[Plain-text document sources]
⟨

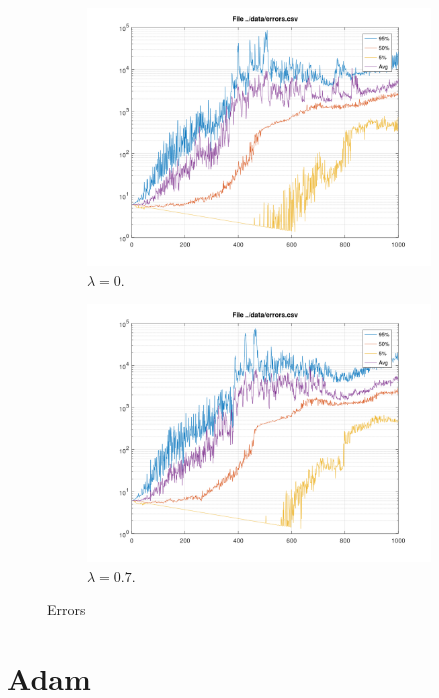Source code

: \documentclass[a4paper,11pt]{article}
\begin{document}
\begin{figure}[h!]
	\centering
	\begin{subfigure}[b]{0.4\linewidth}
		\includegraphics[width=\linewidth]{errors-0.png}
		\caption{$\lambda=0$.}
	\end{subfigure}
	\begin{subfigure}[b]{0.4\linewidth}
		\includegraphics[width=\linewidth]{errors-07.png}
		\caption{$\lambda=0.7$.}
	\end{subfigure}
	\caption{Errors}
	\label{fig:errors}
\end{figure}

\section{Adam}
\end{document}

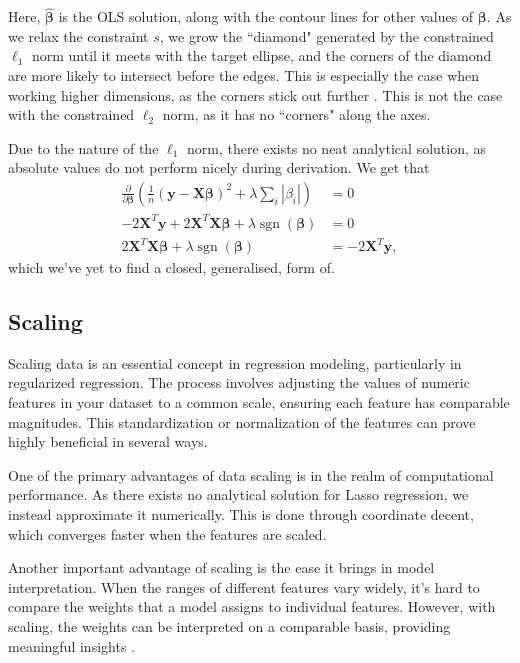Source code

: \documentclass{article}
\DeclareMathOperator*{\sgn}{sgn}
\begin{document}
Here, $\boldsymbol{\hat{\beta}}$ is the OLS solution, along with the contour lines for other values of $\boldsymbol{\beta}$. As we relax the constraint $s$, we grow the ``diamond" generated by the constrained $\ell_1$ norm until it meets with the target ellipse, and the corners of the diamond are more likely to intersect before the edges. This is especially the case when working higher dimensions, as the corners stick out further \cite[p.~432--436]{Murphy2012}. This is not the case with the constrained $\ell_2$ norm, as it has no ``corners" along the axes.

Due to the nature of the $\ell_1$ norm, there exists no neat analytical solution, as absolute values do not perform nicely during derivation. We get that
\begin{align*}
    \frac{\partial}{\partial \boldsymbol{\beta}} \left( \frac{1}{n} \left( \boldsymbol{y} - \boldsymbol{X\beta} \right)^2 + \lambda \sum_i |\beta_i| \right) &= 0 \\
    -2 \boldsymbol{X}^T \boldsymbol{y} + 2 \boldsymbol{X}^T \boldsymbol{X\beta} + \lambda \sgn(\boldsymbol{\beta}) &= 0 \\
    2 \boldsymbol{X}^T \boldsymbol{X\beta} + \lambda \sgn(\boldsymbol{\beta}) &= -2 \boldsymbol{X}^T \boldsymbol{y},
\end{align*}
which we've yet to find a closed, generalised, form of.

\subsection{Scaling}
Scaling data is an essential concept in regression modeling, particularly in regularized regression. The process involves adjusting the values of numeric features in your dataset to a common scale, ensuring each feature has comparable magnitudes.
This standardization or normalization of the features can prove highly beneficial in several ways.

One of the primary advantages of data scaling is in the realm of computational performance. As there exists no analytical solution for Lasso regression, we instead approximate it numerically. This is done through coordinate decent, which converges faster when the features are scaled.

Another important advantage of scaling is the ease it brings in model interpretation. When the ranges of different features vary widely, it's hard to compare the weights that a model assigns to individual features. However, with scaling, the weights can be interpreted on a comparable basis, providing meaningful insights \cite[p.~237]{james2021introduction}.
\end{document}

⟩

• **EXERCISE**
For this exercise, return the records above in full and exactly, omitting the images.

• **TASK OUTPUT**
Source code

: \documentclass[a4paper,11pt]{article}
\begin{document}
\begin{figure}[h!]
	\centering
	\begin{subfigure}[b]{0.4\linewidth}
		\includegraphics[width=\linewidth]{errors-0.png}
		\caption{$\lambda=0$.}
	\end{subfigure}
	\begin{subfigure}[b]{0.4\linewidth}
		\includegraphics[width=\linewidth]{errors-07.png}
		\caption{$\lambda=0.7$.}
	\end{subfigure}
	\caption{Errors}
	\label{fig:errors}
\end{figure}

\section{Adam}
\end{document}

Source code

: \documentclass{article}
\DeclareMathOperator*{\sgn}{sgn}
\begin{document}
Here, $\boldsymbol{\hat{\beta}}$ is the OLS solution, along with the contour lines for other values of $\boldsymbol{\beta}$. As we relax the constraint $s$, we grow the ``diamond" generated by the constrained $\ell_1$ norm until it meets with the target ellipse, and the corners of the diamond are more likely to intersect before the edges. This is especially the case when working higher dimensions, as the corners stick out further \cite[p.~432--436]{Murphy2012}. This is not the case with the constrained $\ell_2$ norm, as it has no ``corners" along the axes.

Due to the nature of the $\ell_1$ norm, there exists no neat analytical solution, as absolute values do not perform nicely during derivation. We get that
\begin{align*}
    \frac{\partial}{\partial \boldsymbol{\beta}} \left( \frac{1}{n} \left( \boldsymbol{y} - \boldsymbol{X\beta} \right)^2 + \lambda \sum_i |\beta_i| \right) &= 0 \\
    -2 \boldsymbol{X}^T \boldsymbol{y} + 2 \boldsymbol{X}^T \boldsymbol{X\beta} + \lambda \sgn(\boldsymbol{\beta}) &= 0 \\
    2 \boldsymbol{X}^T \boldsymbol{X\beta} + \lambda \sgn(\boldsymbol{\beta}) &= -2 \boldsymbol{X}^T \boldsymbol{y},
\end{align*}
which we've yet to find a closed, generalised, form of.

\subsection{Scaling}
Scaling data is an essential concept in regression modeling, particularly in regularized regression. The process involves adjusting the values of numeric features in your dataset to a common scale, ensuring each feature has comparable magnitudes.
This standardization or normalization of the features can prove highly beneficial in several ways.

One of the primary advantages of data scaling is in the realm of computational performance. As there exists no analytical solution for Lasso regression, we instead approximate it numerically. This is done through coordinate decent, which converges faster when the features are scaled.

Another important advantage of scaling is the ease it brings in model interpretation. When the ranges of different features vary widely, it's hard to compare the weights that a model assigns to individual features. However, with scaling, the weights can be interpreted on a comparable basis, providing meaningful insights \cite[p.~237]{james2021introduction}.
\end{document}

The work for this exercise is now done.